The 8th Annual Bloomington-Normal ACT-SO “Olympics of the Mind” Competition was on Saturday, April 28 consisting of 19 students. A total of 25 medals were awarded during the awards ceremony Sunday, April 29, at Illinois State University’s Bone Student Center. All medalists also receive a small scholarship. The gold medalists will travel to San Antonio, Texas, to compete in the National NAACP ACT-SO Competition on July 12 – 15 for national medals and scholarship awards. Unit 5’s gold medalists and their school and event they qualified in are: Jessica Bynum, Normal Community High School – Filmmaking (2017 National Gold Medalist – Filmmaking); Keajia “Keke” Hardin – NCHS and Bloomington Area Career Center, Culinary Arts; Alexis Starks, NCHS – Photography (2017 National Gold Medalist – Photography). Silver Medalists named are: Ambria Maddox, NCHS and BACC – Sculpture. Bronze Medalists and their category: Faith Jones, NCHS – Dramatics; and Rebekah Nielsen, Normal Community West High School and, BACC – Culinary.

Bloomington Area Career Center’s “Good News”: SkillsUSA is a national partnership of students, teachers and industry working together to ensure America has a skilled workforce. SkillsUSA helps each student excel. We provide educational programs, events and competitions that support career and technical education (CTE) in the nation’s classrooms.

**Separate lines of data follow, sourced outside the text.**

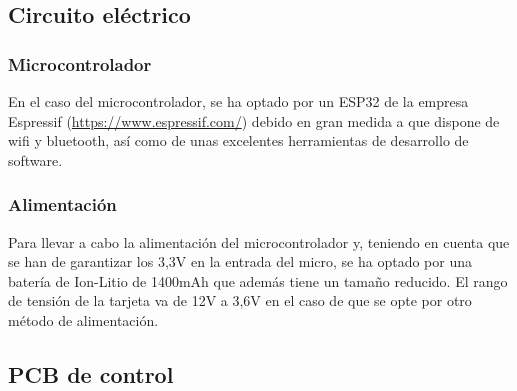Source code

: \documentclass[paper=a4, fontsize=11pt,twoside]{scrartcl}	%
\begin{document}
    \subsection{Circuito eléctrico}
        \subsubsection{Microcontrolador} 
            En el caso del microcontrolador, se ha optado por un ESP32 de la empresa Espressif (\url{https://www.espressif.com/})
            debido en gran medida a que dispone de wifi y bluetooth, así como de unas excelentes herramientas
            de desarrollo de software. 
        \subsubsection{Alimentación} 
            Para llevar a cabo la alimentación del microcontrolador y, teniendo en cuenta que se han de garantizar los 3,3V en la entrada
            del micro, se ha optado por una batería de Ion-Litio de 1400mAh que además tiene un tamaño reducido. El rango de tensión de la
            tarjeta va de 12V a 3,6V en el caso de que se opte por otro método de alimentación.
    \subsection{PCB de control}
\end{document}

Each year SkillsUSA Illinois heads to Springfield, IL in April for the annual State Leadership and Skills Conference (SLSC), a showcase of career and technical education students. More than 2,000 people — including students, teachers, and business partners — attended the multi-day event. At the event students compete hands-on in 100 different trade, technical and leadership fields. Students work against the clock and each other, proving their expertise in occupations such as electronics, computer-aided drafting, precision machining, medical assisting and culinary arts.

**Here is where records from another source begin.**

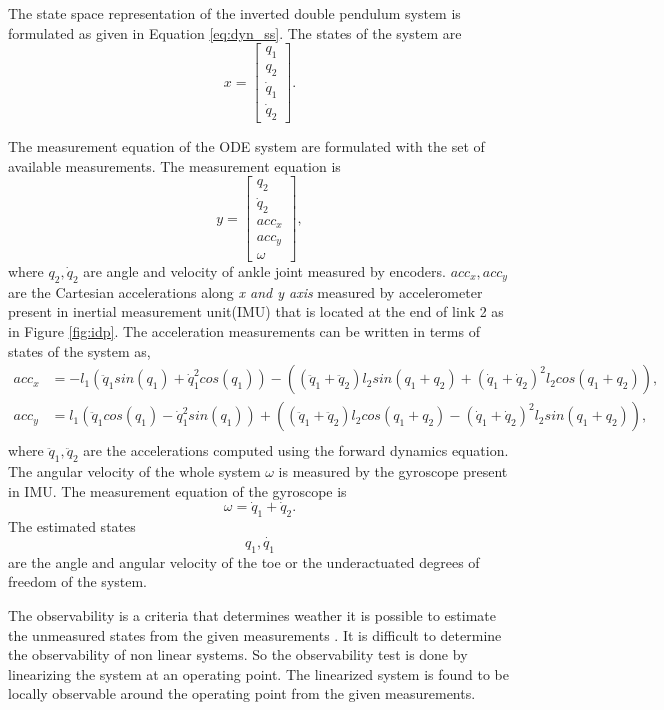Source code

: The state space representation of the inverted double pendulum system is formulated as given in Equation \ref{eq:dyn_ss}. The states of the system are $$ x = \begin{bmatrix} q_1 \\ q_2 \\ \dot q_1  \\ \dot q_2 \end{bmatrix}. $$

The measurement equation of the ODE system are formulated with the set of available measurements. The measurement equation is  
\begin{equation}
    \label{eq:y_idp}
	y= \begin{bmatrix} q_2 \\ \dot q_2 \\ acc_x \\ acc_y \\ \omega \end{bmatrix},
\end{equation}
where $q_2, \dot{q}_2$ are  angle and velocity of ankle joint measured by encoders. $acc_{x},acc_{y} $ are the Cartesian accelerations along \emph{x and y axis} measured by accelerometer present in inertial measurement unit(IMU) that is located at the end of link 2 as in Figure \ref{fig:idp}. The acceleration measurements can be written in terms of states of the system as,
\begin{equation} 
	\label{eq:idp_acc_imu}
    \begin{aligned}
    acc_x &= -l_1 (\ddot q_1 sin(q_1) + \dot q_1^2 cos(q_1)) - ((\ddot q_1 + \ddot q_2) l_2 sin(q_1+q_2) + (\dot q_1 + \dot q_2)^2 l_2 cos(q_1+q_2)), \\
    acc_y &= l_1 (\ddot q_1 cos(q_1) - \dot q_1^2 sin(q_1)) + ((\ddot q_1 + \ddot q_2) l_2 cos(q_1+q_2) - (\dot q_1 + \dot q_2)^2 l_2 sin(q_1+q_2)), \\
    \end{aligned}
\end{equation}
where $\ddot q_1 , \ddot q_2 $ are the accelerations computed using the forward dynamics equation. The angular velocity of the whole system $\omega$ is measured by the gyroscope present in IMU. The measurement equation of the gyroscope is $$ \omega = \dot q_1 + \dot q_2. $$ 
The estimated states $$q_1, \dot{q_1}$$ are the angle and angular velocity of the toe or the underactuated degrees of freedom of the system.

The observability is a criteria that determines weather it is possible to estimate the unmeasured states from the given measurements \citep{gre01}. It is difficult to determine the observability of non linear systems. So the observability test is done by linearizing the system at an operating point. The linearized system is found to be locally observable around the operating point from the given measurements.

This year’s winners from within Unit 5 include: From NCHS, Health Knowledge Bowl participants Taylor Whetsell, Chloe Wright, Jade Carlock who finished with a silver medal;·in Job Interview Skills, Chloe Wright, who earned a Silver medal; In Nurse Assisting, Elizabeth Richards who finished with a silver medal; In Job Demo, Bailey Branham, who finished with a Silver medal. From Normal Community West High School, Matthew Manzella earned a gold medal in TeamWorks competition; Kayla Jones earned a gold medal in Medical Terminology competition; and Rebekah Hagberg earned a gold medal in the Cosmetology competition.

In addition, the district’s speech language pathologists were recognized for the work they do with students at all grade levels throughout the year.